The -i/--inputfile option allows for bulk download and processing of a list of URLs from a file listing one link per line. Beware that there should be a tacit scraping etiquette and that a server may block you after the download of a certain number of pages from the same website/domain in a short period of time. In addition, some website may block the requests user-agent. Thus, trafilatura waits a few seconds per default between requests.

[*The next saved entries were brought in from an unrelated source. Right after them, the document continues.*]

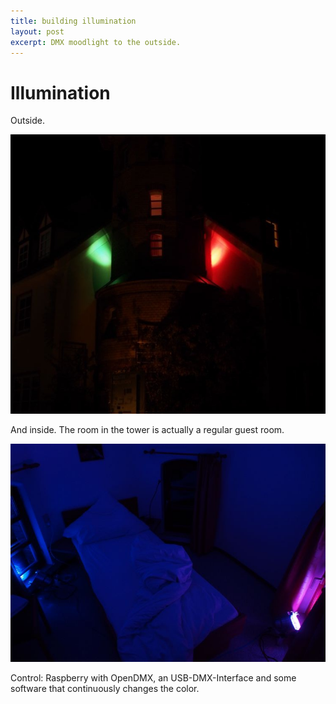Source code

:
 ```yaml
---
title: building illumination
layout: post
excerpt: DMX moodlight to the outside.
---
```


# Illumination

Outside.

<div align='center'><img class='greenframe' src='/images/lightoutside.jpg'></div>

And inside. The room in the tower is actually a regular
guest room.

<div align='center'><img class='greenframe' src='/images/lightsetup.jpg'></div>

Control: Raspberry with OpenDMX, an USB-DMX-Interface and some software that continuously
changes the color.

For all usage instructions see trafilatura -h:

usage: trafilatura [-h] [-v] [-vv] [-i INPUTFILE] [--inputdir INPUTDIR]
               [-o OUTPUTDIR] [-u URL] [--feed [FEED]]
               [--sitemap [SITEMAP]] [--list] [-b BLACKLIST]
               [--backup-dir BACKUP_DIR] [--timeout] [--parallel PARALLEL]
               [--keep-dirs] [-out {txt,csv,json,xml,xmltei}] [--csv]
               [--json] [--xml] [--xmltei] [--validate] [-f]
               [--formatting] [--nocomments] [--notables]
               [--with-metadata] [--target-language TARGET_LANGUAGE]
               [--deduplicate]

Command-line interface for Trafilatura

optional arguments:
-h, --help show this help message and exit
-v, --verbose increase output verbosity
-vv, --very-verbose
 maximum output verbosity
I/O:

Input and output options affecting processing

-i, --inputfile INPUTFILE
 name of input file for batch processing
--inputdir INPUTDIR
 read files from a specified directory (relative path)
-o, --outputdir OUTPUTDIR
 write results in a specified directory (relative path)
-u, --URL URL custom URL download
--feed FEED look for feeds and/or pass a feed URL as input
--sitemap SITEMAP
 look for sitemaps URLs for the given website
--list return a list of URLs without downloading them
-b, --blacklist BLACKLIST
 name of file containing already processed or unwanted URLs to discard during batch processing
--backup-dir BACKUP_DIR
 Preserve a copy of downloaded files in a backup directory
--timeout Use timeout for file conversion to prevent bugs
--parallel PARALLEL
 Specify a number of cores/threads for parallel downloads and/or processing
--keep-dirs Keep input directory structure and file names
Format:

Selection of the output format

-out, –output-format {txt,csv,json,xml,xmltei}
determine output format
--csv CSV output
--json JSON output
--xml XML output
--xmltei XML TEI output
--validate validate TEI output
Extraction:

Customization of text and metadata extraction

-f, --fast fast (without fallback detection)
--formatting include text formatting (bold, italic, etc.)
--nocomments don’t output any comments
--notables don’t output any table elements
--with-metadata
 only output those documents with necessary metadata: title, URL and date (CSV and XML formats)
--target-language TARGET_LANGUAGE
 select a target language (ISO 639-1 codes)
--deduplicate Filter out duplicate documents and sections